Neuropathological studies of Huntington's disease reveal neuronal atrophy, lipofuscin accumulation and other findings characteristic of the aged brain, although the onset of disease is only the fourth decade. The pathology is limited to specific areas such as the caudate nucleus, cerebral cortex and hypothalamus. 14 patients with documented Huntington's disease (mean age of 44.4 years with a range of 27-79 years) were studied by oral glucose tolerance tests (GTT) and intravenous arginine tolerance tests performed under standardized metabolic conditions. Seven of the 14 patients had impaired carbohydrate tolerance.

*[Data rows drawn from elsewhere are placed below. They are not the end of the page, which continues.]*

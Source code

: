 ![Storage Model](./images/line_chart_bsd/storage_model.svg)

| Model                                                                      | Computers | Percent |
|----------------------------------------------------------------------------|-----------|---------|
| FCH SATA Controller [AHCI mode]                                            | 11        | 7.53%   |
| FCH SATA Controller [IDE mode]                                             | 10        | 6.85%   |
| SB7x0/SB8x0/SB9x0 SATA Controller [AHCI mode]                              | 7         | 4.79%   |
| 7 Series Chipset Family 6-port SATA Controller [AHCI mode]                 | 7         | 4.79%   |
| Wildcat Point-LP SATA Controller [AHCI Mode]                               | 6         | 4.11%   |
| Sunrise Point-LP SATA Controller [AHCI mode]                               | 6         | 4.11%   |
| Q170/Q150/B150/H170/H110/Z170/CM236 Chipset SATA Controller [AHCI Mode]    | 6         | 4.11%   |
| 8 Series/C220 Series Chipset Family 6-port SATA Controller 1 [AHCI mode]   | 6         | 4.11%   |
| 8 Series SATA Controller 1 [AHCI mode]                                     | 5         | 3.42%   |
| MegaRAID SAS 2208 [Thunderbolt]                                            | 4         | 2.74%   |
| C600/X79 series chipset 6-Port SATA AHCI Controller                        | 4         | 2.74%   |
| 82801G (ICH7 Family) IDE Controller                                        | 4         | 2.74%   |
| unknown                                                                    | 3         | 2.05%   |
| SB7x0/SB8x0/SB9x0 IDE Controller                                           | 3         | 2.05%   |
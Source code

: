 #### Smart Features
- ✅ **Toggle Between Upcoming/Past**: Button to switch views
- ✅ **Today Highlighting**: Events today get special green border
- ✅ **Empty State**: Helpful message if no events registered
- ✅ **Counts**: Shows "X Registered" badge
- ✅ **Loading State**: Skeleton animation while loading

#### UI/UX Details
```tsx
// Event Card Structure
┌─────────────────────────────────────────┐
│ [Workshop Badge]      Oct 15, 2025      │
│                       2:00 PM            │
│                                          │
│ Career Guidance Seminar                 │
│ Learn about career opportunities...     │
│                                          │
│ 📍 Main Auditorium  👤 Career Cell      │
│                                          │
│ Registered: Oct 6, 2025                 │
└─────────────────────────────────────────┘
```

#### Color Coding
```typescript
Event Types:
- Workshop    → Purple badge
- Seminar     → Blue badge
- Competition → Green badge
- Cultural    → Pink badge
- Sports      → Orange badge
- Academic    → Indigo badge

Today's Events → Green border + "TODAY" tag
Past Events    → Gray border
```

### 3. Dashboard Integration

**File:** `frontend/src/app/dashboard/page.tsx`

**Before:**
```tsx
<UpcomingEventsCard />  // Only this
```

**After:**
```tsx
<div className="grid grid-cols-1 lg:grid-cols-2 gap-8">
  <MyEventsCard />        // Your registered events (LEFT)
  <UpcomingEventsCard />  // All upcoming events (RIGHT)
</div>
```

Mean plasma glucose level at 2h was 90.4+/-6.2 mg/100 ml in the patients with a normal GTT and 148.1+/-8.9 mg/100 ml in the patients with a diabetic type GTT. Mean peak insulin level in the nondiabetic group occurred at 1/2 h and was 60.2+/-10.1 muU/ml, but in the diabetic group the peak insulin level occurred at 2h and was 155.9+/-33.8 mgU/ml. There was failure of suppression of growth hormone during the GTT, with a rise to abnormally high levels at 5h (18.6+/-5.6 ng/ml). Arginine infusion resulted in normal glucose and insulin rise in the nondiabetic patients with Huntington's disease. However, arginine infusion provoked an elevated insulin response in those with a diabetic GTT, and an exaggerated growth hormone response in the majority of the patients. It is uncertain whether these observations are related to abnormal cerebral aging per se, direct hypothalamic neuronal degeneration, or perhaps a relative imbalance of intracerebral neurotransmitters including dopamine.